Édith de Amorim
Paris, le 26 VI 2019
Un article paru dans Le Figaro du 24 juin 2019 intitulé « Les explorateurs du cerveau à l’assaut de nos rêves », signé Damien Mascret commence ainsi :
Objet de convoitise des sorciers, diseuses de bonne aventure, psychanalystes, les rêves vont-ils nous échapper pour de bon ?
Cette entame taille à la serpe un monde bipartite : d’un côté, il est vieillot, folklo et un poil falot, de l’autre il est « nous », mystérieux, nombreux, explorateurs du cerveau. D’un côté ceux qui convoitent, de l’autre ceux qui attrapent.
D’emblée, on lit sous le burin de Damien Mascret qu’il n’estime pas ces sorciers, diseuses de bonne aventure et psychanalystes. Soit. Mais est-ce une raison suffisante pour les mettre dans un même sac de convoiteurs ? Convoiter, convoitise – avidité à posséder quelque chose qui appartient à l’autre – les mots sont forts et je ne ferai pas l’insulte à Damien Mascret de penser qu’il ignore le sens des mots qu’il emploie, or donc : quelle exagération, pour ne pas dire quel mensonge ! Et quelle place pour ceux-ci dans un article scientifique ? Las ! Bien obligée de constater que la littérature scientifique de ces dernières années a connu quelques bévues, quelques distractions, quelques méprises publiées à compte de grands laboratoires pharmaceutiques dans les revues scientifiques de premier rang. Mais quel est ce monde où le voisin peut être sorcier, ou soudoyé peut-être ?
Mais pour l’auteur il n’y a pas de graissage de pattes, il y a les faits, rien que les faits pour ceux qui « Aujourd’hui lisent dans nos nuits (sic) ont des doctorats en neurosciences, des appareils d’imagerie par résonance magnétique nucléaire et des micro-électrodes… » et n’ont pas l’objectif de « lire l’avenir », il vise certainement les diseuses de bonne aventure.
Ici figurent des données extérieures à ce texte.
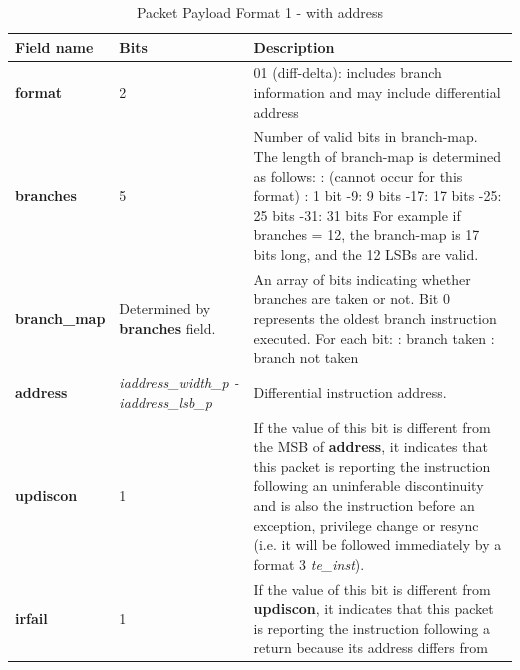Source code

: \begin{table}[htp]
  \centering
  \caption{Packet Payload Format 1 - with address}
  \label{tab:te_inst0-1-addr}
  \begin{tabulary}{\textwidth}{|l|p{35mm}|p{80mm}|}
    \hline
    {\bf Field name} & {\bf Bits} & {\bf Description} \\
    \hline
    \textbf{format}	& 2	& 01 (diff-delta): includes branch information and may include differential address\\
    \hline
    \textbf{branches} & 5 & Number of valid bits in branch-map. The length of branch-map is determined as follows: :      (cannot occur for this format) : 	1 bit -9: 	9 bits -17: 	17 bits -25: 	25 bits -31: 	31 bits \newline
    For example if branches = 12, the branch-map is 17 bits long, and the 12 LSBs are valid. \\
    \hline
    \textbf{branch\_map} & Determined by \newline 
                 \textbf{branches} field. & 
                 An array of bits indicating whether branches are taken or not.\newline
    Bit 0 represents the oldest branch instruction executed.   For each bit: : branch taken : branch not taken \\
    \hline
    \textbf{address}	& \textit {iaddress\_width\_p - iaddress\_lsb\_p} & 
                Differential instruction address.\\
    \hline
    \textbf{updiscon}	& 1 & 
                If the value of this bit is different from the MSB of \textbf{address}, it indicates that this 
                packet is reporting the instruction following an uninferable discontinuity and is also the 
                instruction before an exception, privilege change or resync 
                (i.e. it will be followed immediately by a format 3 \textit{te\_inst}).\\
    \hline
    \textbf{irfail}	& 1 & 
                If the value of this bit is different from \textbf{updiscon}, it indicates that this
                packet is reporting the instruction following a return because its address differs from 

\end{tabulary}
\end{table}

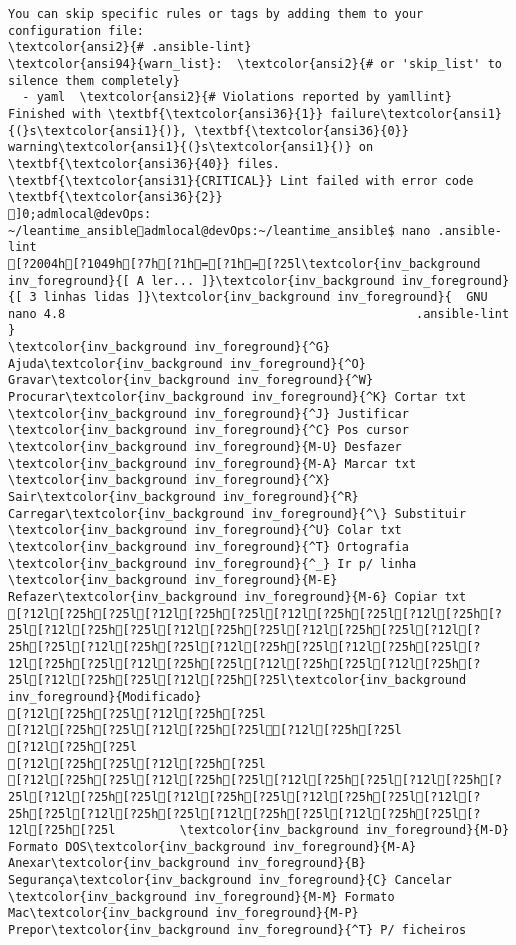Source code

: \documentclass{scrartcl}
\begin{document}
\begin{Verbatim}
You can skip specific rules or tags by adding them to your configuration file:
\textcolor{ansi2}{# .ansible-lint}
\textcolor{ansi94}{warn_list}:  \textcolor{ansi2}{# or 'skip_list' to silence them completely}
  - yaml  \textcolor{ansi2}{# Violations reported by yamllint}
Finished with \textbf{\textcolor{ansi36}{1}} failure\textcolor{ansi1}{(}s\textcolor{ansi1}{)}, \textbf{\textcolor{ansi36}{0}} warning\textcolor{ansi1}{(}s\textcolor{ansi1}{)} on \textbf{\textcolor{ansi36}{40}} files.
\textbf{\textcolor{ansi31}{CRITICAL}} Lint failed with error code \textbf{\textcolor{ansi36}{2}}
]0;admlocal@devOps: ~/leantime_ansibleadmlocal@devOps:~/leantime_ansible$ nano .ansible-lint 
[?2004h[?1049h[?7h[?1h=[?1h=[?25l\textcolor{inv_background inv_foreground}{[ A ler... ]}\textcolor{inv_background inv_foreground}{[ 3 linhas lidas ]}\textcolor{inv_background inv_foreground}{  GNU nano 4.8                                                 .ansible-lint                                                              }
\textcolor{inv_background inv_foreground}{^G} Ajuda\textcolor{inv_background inv_foreground}{^O} Gravar\textcolor{inv_background inv_foreground}{^W} Procurar\textcolor{inv_background inv_foreground}{^K} Cortar txt    \textcolor{inv_background inv_foreground}{^J} Justificar    \textcolor{inv_background inv_foreground}{^C} Pos cursor    \textcolor{inv_background inv_foreground}{M-U} Desfazer     \textcolor{inv_background inv_foreground}{M-A} Marcar txt
\textcolor{inv_background inv_foreground}{^X} Sair\textcolor{inv_background inv_foreground}{^R} Carregar\textcolor{inv_background inv_foreground}{^\} Substituir    \textcolor{inv_background inv_foreground}{^U} Colar txt     \textcolor{inv_background inv_foreground}{^T} Ortografia    \textcolor{inv_background inv_foreground}{^_} Ir p/ linha   \textcolor{inv_background inv_foreground}{M-E} Refazer\textcolor{inv_background inv_foreground}{M-6} Copiar txt
[?12l[?25h[?25l[?12l[?25h[?25l[?12l[?25h[?25l[?12l[?25h[?25l[?12l[?25h[?25l[?12l[?25h[?25l[?12l[?25h[?25l[?12l[?25h[?25l[?12l[?25h[?25l[?12l[?25h[?25l[?12l[?25h[?25l[?12l[?25h[?25l[?12l[?25h[?25l[?12l[?25h[?25l[?12l[?25h[?25l[?12l[?25h[?25l[?12l[?25h[?25l\textcolor{inv_background inv_foreground}{Modificado}
[?12l[?25h[?25l[?12l[?25h[?25l
[?12l[?25h[?25l[?12l[?25h[?25l[?12l[?25h[?25l
[?12l[?25h[?25l
[?12l[?25h[?25l[?12l[?25h[?25l
[?12l[?25h[?25l[?12l[?25h[?25l[?12l[?25h[?25l[?12l[?25h[?25l[?12l[?25h[?25l[?12l[?25h[?25l[?12l[?25h[?25l[?12l[?25h[?25l[?12l[?25h[?25l[?12l[?25h[?25l[?12l[?25h[?25l[?12l[?25h[?25l         \textcolor{inv_background inv_foreground}{M-D} Formato DOS\textcolor{inv_background inv_foreground}{M-A} Anexar\textcolor{inv_background inv_foreground}{B} Segurança\textcolor{inv_background inv_foreground}{C} Cancelar           \textcolor{inv_background inv_foreground}{M-M} Formato Mac\textcolor{inv_background inv_foreground}{M-P} Prepor\textcolor{inv_background inv_foreground}{^T} P/ ficheiros

\end{Verbatim}
\end{document}
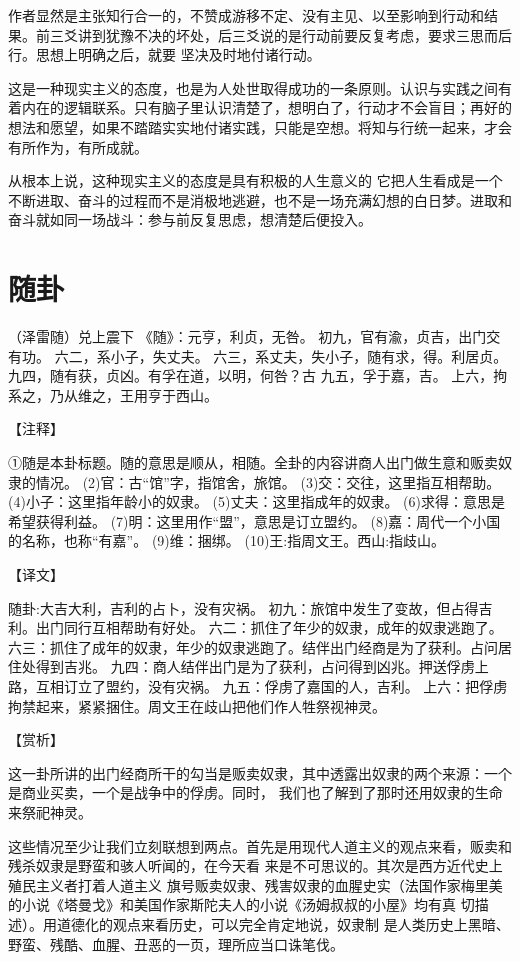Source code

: \documentclass[12pt,UTF8]{ctexbook}
\begin{document}
作者显然是主张知行合一的，不赞成游移不定、没有主见、以至影响到行动和结果。前三爻讲到犹豫不决的坏处，后三爻说的是行动前要反复考虑，要求三思而后行。思想上明确之后，就要 坚决及时地付诸行动。

这是一种现实主义的态度，也是为人处世取得成功的一条原则。认识与实践之间有着内在的逻辑联系。只有脑子里认识清楚了，想明白了，行动才不会盲目；再好的想法和愿望，如果不踏踏实实地付诸实践，只能是空想。将知与行统一起来，才会有所作为，有所成就。

从根本上说，这种现实主义的态度是具有积极的人生意义的 它把人生看成是一个不断进取、奋斗的过程而不是消极地逃避，也不是一场充满幻想的白日梦。进取和奋斗就如同一场战斗：参与前反复思虑，想清楚后便投入。

\chapter{随卦}

（泽雷随）兑上震下
《随》：元亨，利贞，无咎。
初九，官有渝，贞吉，出门交有功。
六二，系小子，失丈夫。
六三，系丈夫，失小子，随有求，得。利居贞。
九四，随有获，贞凶。有孚在道，以明，何咎？古
九五，孚于嘉，吉。
上六，拘系之，乃从维之，王用亨于西山。

【注释】

①随是本卦标题。随的意思是顺从，相随。全卦的内容讲商人出门做生意和贩卖奴隶的情况。
(2)官：古“馆”字，指馆舍，旅馆。
(3)交：交往，这里指互相帮助。
(4)小子：这里指年龄小的奴隶。
(5)丈夫：这里指成年的奴隶。
(6)求得：意思是希望获得利益。
(7)明：这里用作“盟”，意思是订立盟约。
(8)嘉：周代一个小国的名称，也称“有嘉”。
(9)维：捆绑。
(10)王:指周文王。西山:指歧山。

【译文】

随卦:大吉大利，吉利的占卜，没有灾祸。
初九：旅馆中发生了变故，但占得吉利。出门同行互相帮助有好处。
六二：抓住了年少的奴隶，成年的奴隶逃跑了。
六三：抓住了成年的奴隶，年少的奴隶逃跑了。结伴出门经商是为了获利。占问居住处得到吉兆。
九四：商人结伴出门是为了获利，占问得到凶兆。押送俘虏上路，互相订立了盟约，没有灾祸。
九五：俘虏了嘉国的人，吉利。
上六：把俘虏拘禁起来，紧紧捆住。周文王在歧山把他们作人牲祭视神灵。

【赏析】

这一卦所讲的出门经商所干的勾当是贩卖奴隶，其中透露出奴隶的两个来源：一个是商业买卖，一个是战争中的俘虏。同时， 我们也了解到了那时还用奴隶的生命来祭祀神灵。

这些情况至少让我们立刻联想到两点。首先是用现代人道主义的观点来看，贩卖和残杀奴隶是野蛮和骇人听闻的，在今天看 来是不可思议的。其次是西方近代史上殖民主义者打着人道主义 旗号贩卖奴隶、残害奴隶的血腥史实（法国作家梅里美的小说《塔曼戈》和美国作家斯陀夫人的小说《汤姆叔叔的小屋》均有真 切描述）。用道德化的观点来看历史，可以完全肯定地说，奴隶制 是人类历史上黑暗、野蛮、残酷、血腥、丑恶的一页，理所应当口诛笔伐。
\end{document}
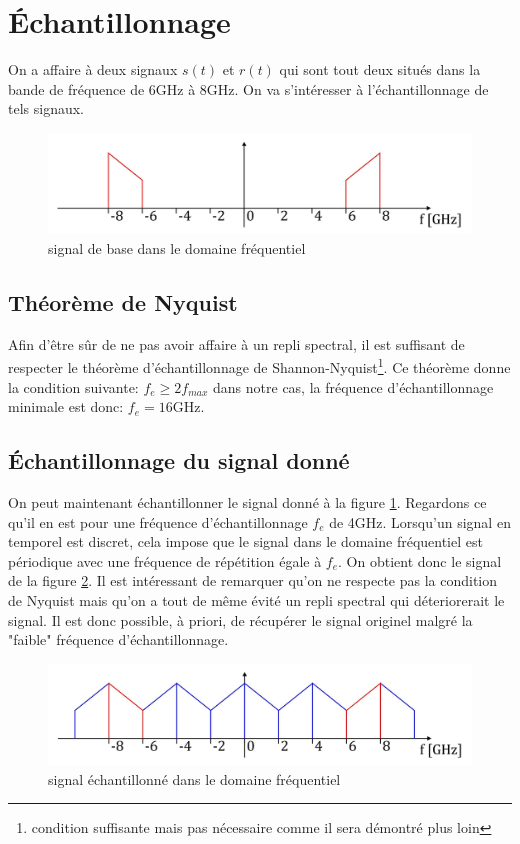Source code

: \documentclass[10pt,a4paper]{article}
\begin{document}
\section{Échantillonnage}
On a affaire à deux signaux $s(t)$ et $r(t)$ qui sont tout deux situés dans la bande de fréquence de 6GHz à 8GHz. On va s'intéresser à l'échantillonnage de tels signaux.
\begin{figure}[h!]
\centering
\includegraphics[scale=0.2]{sig.jpg}
\caption{signal de base dans le domaine fréquentiel}
\label{sig}
\end{figure}
\subsection{Théorème de Nyquist}
Afin d'être sûr de ne pas avoir affaire à un repli spectral, il est suffisant de respecter le théorème d'échantillonnage de Shannon-Nyquist\footnote{condition suffisante mais pas nécessaire comme il sera démontré plus loin}. Ce théorème donne la condition suivante: $f_e\geqslant 2f_{max}$ dans notre cas, la fréquence d'échantillonnage minimale est donc: $f_e=16\text{GHz}$.
\subsection{Échantillonnage du signal donné}
On peut maintenant échantillonner le signal donné à la figure \ref{sig}. Regardons ce qu'il en est pour une fréquence d'échantillonnage $f_e$ de 4GHz. Lorsqu'un signal en temporel est discret, cela impose que le signal dans le domaine fréquentiel est périodique avec une fréquence de répétition égale à $f_e$. On obtient donc le signal de la figure \ref{sig2}. Il est intéressant de remarquer qu'on ne respecte pas la condition de Nyquist mais qu'on a tout de même évité un repli spectral qui déteriorerait le signal. Il est donc possible, à priori, de récupérer le signal originel malgré la "faible" fréquence d'échantillonnage.
\begin{figure}[h!]
\centering
\includegraphics[scale=0.2]{sig2.jpg}
\caption{signal échantillonné dans le domaine fréquentiel}
\label{sig2}
\end{figure}
\end{document}

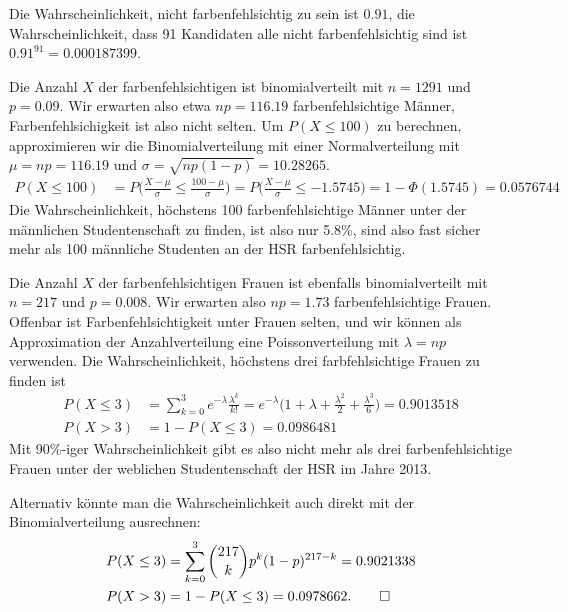 \begin{loesung}
\begin{teilaufgaben}
\item
Die Wahrscheinlichkeit, nicht farbenfehlsichtig zu sein ist $0.91$, die
Wahrscheinlichkeit, dass 91 Kandidaten alle nicht farbenfehlsichtig sind
ist $0.91^{91}=0.000187399$.
\item
Die Anzahl $X$ der farbenfehlsichtigen ist binomialverteilt mit $n=1291$ und
$p=0.09$. Wir erwarten also etwa $np=116.19$ farbenfehlsichtige Männer,
Farbenfehlsichigkeit ist also nicht selten. Um $P(X\le 100)$ zu
berechnen, approximieren wir die Binomialverteilung mit einer Normalverteilung
mit $\mu=np=116.19$ und $\sigma=\sqrt{np(1-p)}=10.28265$.
\begin{align*}
P(X\le 100)
&=
P\biggl(
\frac{X-\mu}{\sigma}\le \frac{100-\mu}{\sigma}
\biggr)
=
P\biggl(
\frac{X-\mu}{\sigma}\le -1.5745
\biggr)
=
1-\Phi(1.5745)
=
0.0576744
\end{align*}
Die Wahrscheinlichkeit, höchstens 100 farbenfehlsichtige Männer unter
der männlichen Studentenschaft zu finden, ist also nur 5.8\%, sind
also fast sicher mehr als 100 männliche Studenten an der HSR
farbenfehlsichtig.
\item
Die Anzahl $X$ der farbenfehlsichtigen Frauen ist ebenfalls binomialverteilt
mit $n=217$ und $p=0.008$. Wir erwarten also $np=1.73$ farbenfehlsichtige
Frauen. Offenbar ist Farbenfehlsichtigkeit unter Frauen selten, und wir
können als Approximation der Anzahlverteilung eine Poissonverteilung mit
$\lambda = np$ verwenden.
Die Wahrscheinlichkeit, höchstens drei farbfehlsichtige Frauen zu finden
ist
\begin{align*}
P(X\le 3)&=\sum_{k=0}^3 e^{-\lambda}\frac{\lambda^k}{k!}=
e^{-\lambda}\biggl(
1+\lambda +\frac{\lambda^2}{2}+\frac{\lambda^3}{6}
\biggr)
=
0.9013518
\\
P(X>3)&=1-P(X\le 3)=
0.0986481
\end{align*}
Mit 90\%-iger Wahrscheinlichkeit gibt es also nicht mehr als drei
farbenfehlsichtige Frauen unter der weblichen Studentenschaft
der HSR im Jahre 2013.

Alternativ könnte man die Wahrscheinlichkeit auch direkt mit der 
Binomialverteilung ausrechnen:
\begin{align*}
P(X\le 3)
&=
\sum_{k=0}^3\binom{217}{k}p^k(1-p)^{217-k}=0.9021338
\\
P(X>3)&=1-P(X\le 3)=0.0978662.
\qedhere
\end{align*}
\end{teilaufgaben}
\end{loesung}


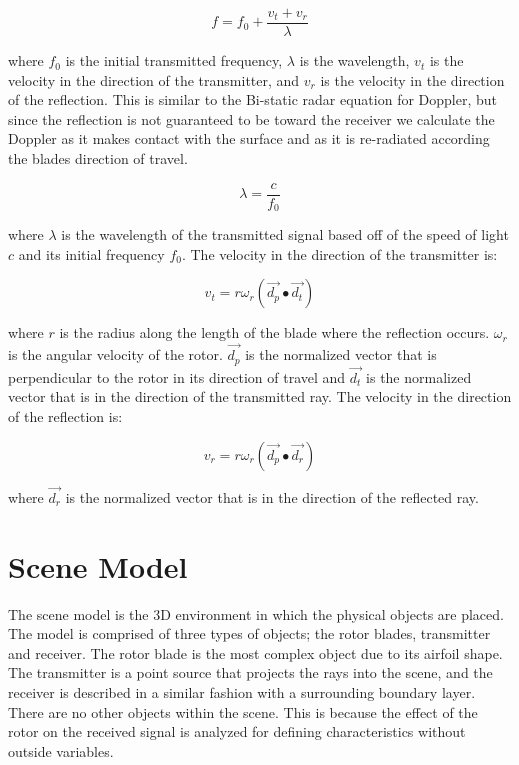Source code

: \begin{equation}
	f = f_0 + \frac{v_t + v_r}{\lambda} %
	\label{eqn:observedShift}	
\end{equation}

where $f_0$ is the initial transmitted frequency, $\lambda$ is the wavelength, $v_t$ is the velocity in the direction of the transmitter, and $v_r$ is the velocity in the direction of the reflection. This is similar to the Bi-static radar equation for Doppler, but since the reflection is not guaranteed to be toward the receiver we calculate the Doppler as it makes contact with the surface and as it is re-radiated according the blades direction of travel.

\begin{equation}
	\lambda = \frac{c}{f_0}
	\label{eqn:wavelength}
\end{equation}

where $\lambda$ is the wavelength of the transmitted signal based off of the speed of light $c$ and its initial frequency $f_0$. The velocity in the direction of the transmitter is:

\begin{equation}
	v_t = r \omega_r (\vec{d_p} \bullet \vec{d_t})
	\label{eqn:v_t}
\end{equation}

where $r$ is the radius along the length of the blade where the reflection occurs. $\omega_r$ is the angular velocity of the rotor. $\vec{d_p}$ is the normalized vector that is perpendicular to the rotor in its direction of travel and $\vec{d_t}$ is the normalized vector that is in the direction of the transmitted ray. The velocity in the direction of the reflection is:

\begin{equation}
	v_r = r \omega_r (\vec{d_p} \bullet \vec{d_r})
	\label{eqn:v_r}
\end{equation}

where $\vec{d_r}$ is the normalized vector that is in the direction of the reflected ray.

\section{Scene Model}
The scene model is the 3D environment in which the physical objects are placed. 
The model is comprised of three types of objects; the rotor blades, transmitter and receiver. The rotor blade is the most complex object due to its airfoil shape. The transmitter is a point source that projects the rays into the scene, and the receiver is described in a similar fashion with a surrounding boundary layer. There are no other objects within the scene. This is because the effect of the rotor on the received signal is analyzed for defining characteristics without outside variables.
Le problème est qu’avec tous ces beaux appareils et ces diplômes, ils en arrivent à peu près à ce que Sigmund Freud décrit dans L’interprétation des rêves, publié en 1900. Damien Mascret : « De fait, nos rêves ne s’embarrassent pas de logique ni de cohérence… ». C’est un fait, le rêve ne s’embarrasse jamais, il travaille à transposer, condenser, inverser, déplacer ; métaphore et métonymie sont en place, le désir fardé peut se déchiffrer. Mais à lire Damien Mascret, les scientifiques grâce à leurs appareils observent « … la nuit un véritable trafic d’informations vers la mémoire à long terme qui vide la mémoire à court terme afin de la rendre à nouveau disponible pour la mémorisation le lendemain. » ; on croirait entendre Le Lay et son entreprise de mise en vente de temps de cerveau humain disponible !
La conclusion que nous rapporte le journaliste est que ces neuroscientifiques et leurs appareils nous vendent un maux : la noradrénaline – molécule à l’origine du stress – et ce qui peut l’adjuver : la prazosine. Des médecins français, en 2016, ont publié dans la Revue canadienne de psychiatrie leur conclusion sur ce médicament : « … non seulement confirme l’efficacité et la bonne tolérance de la prazosine, mais suggère aussi sa possible utilisation comme traitement pharmacologique de l’état de stress post-traumatique. » Toutefois, Damien Mascret précise que « les auteurs médecins à l’Hôpital d’instruction des armées, notent que « des incertitudes demeurent toutefois quant aux modalités de prescription et aux posologies. »
Cette bipartition du monde de Damien Mascret n’est pas mauvaise, reste que son ordonnancement est faux car les psychanalystes, seuls, ne tiennent pas ce discours de maîtres qui croient qu’ils savent mieux que l’autre sur cet autre-là.